## WHAT YOU WILL DO
From the entries below, copy every line that has the word "twimg".

Items from a data source:
>>>
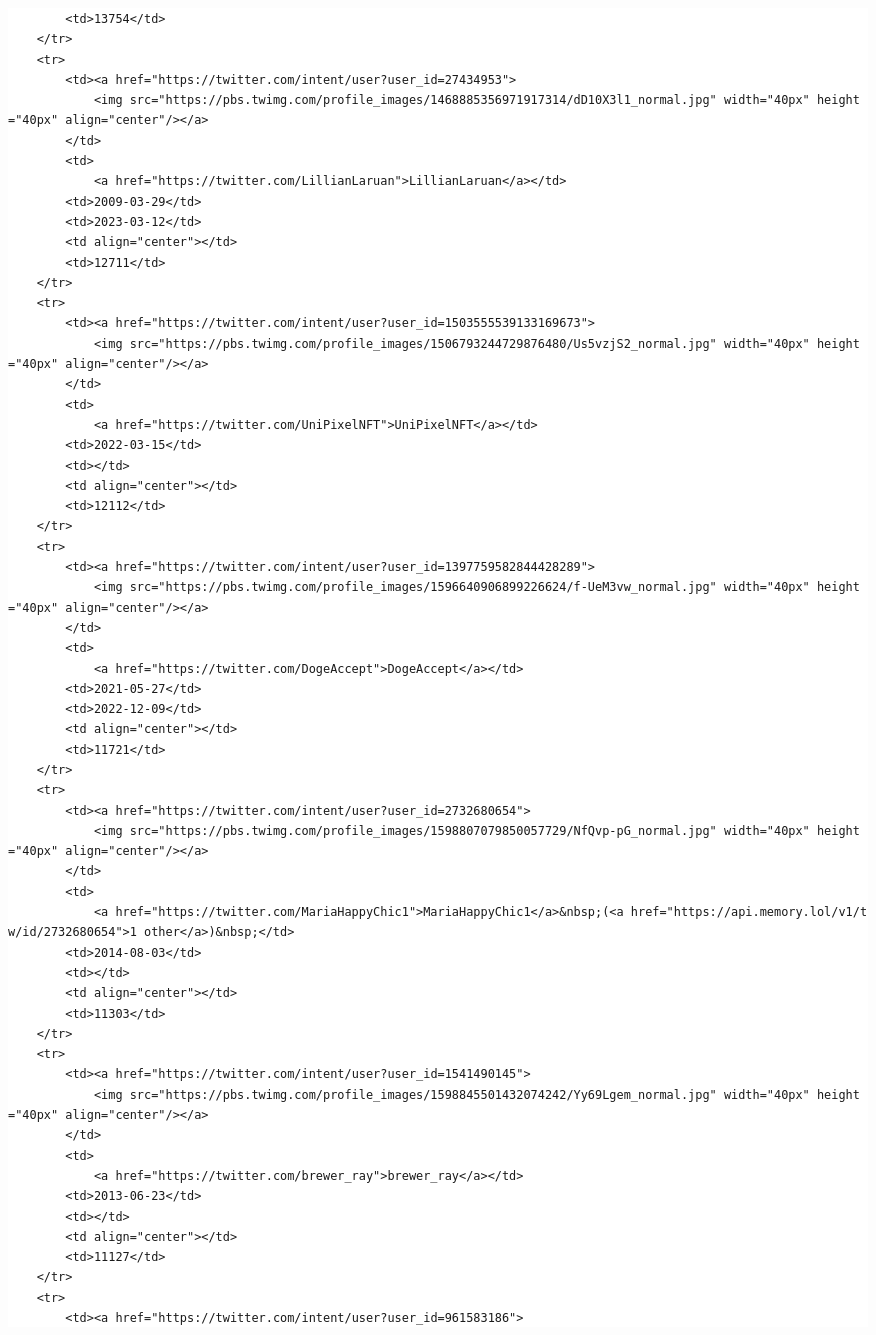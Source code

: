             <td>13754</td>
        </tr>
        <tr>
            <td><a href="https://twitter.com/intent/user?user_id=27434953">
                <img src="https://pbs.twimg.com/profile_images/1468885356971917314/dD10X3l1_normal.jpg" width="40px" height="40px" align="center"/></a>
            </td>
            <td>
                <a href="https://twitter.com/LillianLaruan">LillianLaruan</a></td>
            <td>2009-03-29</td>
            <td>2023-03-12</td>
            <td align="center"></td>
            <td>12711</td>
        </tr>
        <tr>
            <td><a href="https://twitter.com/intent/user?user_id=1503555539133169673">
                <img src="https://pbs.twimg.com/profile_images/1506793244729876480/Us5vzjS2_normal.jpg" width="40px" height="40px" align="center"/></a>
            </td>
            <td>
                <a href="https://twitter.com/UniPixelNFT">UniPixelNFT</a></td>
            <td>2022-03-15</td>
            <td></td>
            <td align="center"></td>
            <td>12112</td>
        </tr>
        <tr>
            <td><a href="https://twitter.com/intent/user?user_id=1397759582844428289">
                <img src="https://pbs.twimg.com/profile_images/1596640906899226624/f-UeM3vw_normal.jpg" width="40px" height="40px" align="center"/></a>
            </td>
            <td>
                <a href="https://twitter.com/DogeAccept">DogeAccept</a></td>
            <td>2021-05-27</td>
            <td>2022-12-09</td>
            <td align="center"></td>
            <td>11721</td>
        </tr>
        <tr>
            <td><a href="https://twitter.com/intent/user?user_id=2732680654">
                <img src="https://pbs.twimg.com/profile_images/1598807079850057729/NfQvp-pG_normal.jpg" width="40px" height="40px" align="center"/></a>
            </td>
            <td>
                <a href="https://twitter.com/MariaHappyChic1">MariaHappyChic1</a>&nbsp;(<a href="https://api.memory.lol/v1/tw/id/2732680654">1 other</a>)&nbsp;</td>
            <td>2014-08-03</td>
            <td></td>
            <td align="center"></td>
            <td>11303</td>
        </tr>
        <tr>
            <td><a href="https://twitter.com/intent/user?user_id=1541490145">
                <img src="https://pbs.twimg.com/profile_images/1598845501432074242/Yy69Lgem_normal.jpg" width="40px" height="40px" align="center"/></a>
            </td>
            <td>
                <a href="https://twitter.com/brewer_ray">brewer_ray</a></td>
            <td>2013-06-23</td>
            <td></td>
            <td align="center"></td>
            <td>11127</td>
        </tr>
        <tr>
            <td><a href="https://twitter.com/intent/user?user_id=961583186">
<<<
## WRITTEN RESPONSE
                <img src="https://pbs.twimg.com/profile_images/1468885356971917314/dD10X3l1_normal.jpg" width="40px" height="40px" align="center"/></a>
                <img src="https://pbs.twimg.com/profile_images/1506793244729876480/Us5vzjS2_normal.jpg" width="40px" height="40px" align="center"/></a>
                <img src="https://pbs.twimg.com/profile_images/1596640906899226624/f-UeM3vw_normal.jpg" width="40px" height="40px" align="center"/></a>
                <img src="https://pbs.twimg.com/profile_images/1598807079850057729/NfQvp-pG_normal.jpg" width="40px" height="40px" align="center"/></a>
                <img src="https://pbs.twimg.com/profile_images/1598845501432074242/Yy69Lgem_normal.jpg" width="40px" height="40px" align="center"/></a>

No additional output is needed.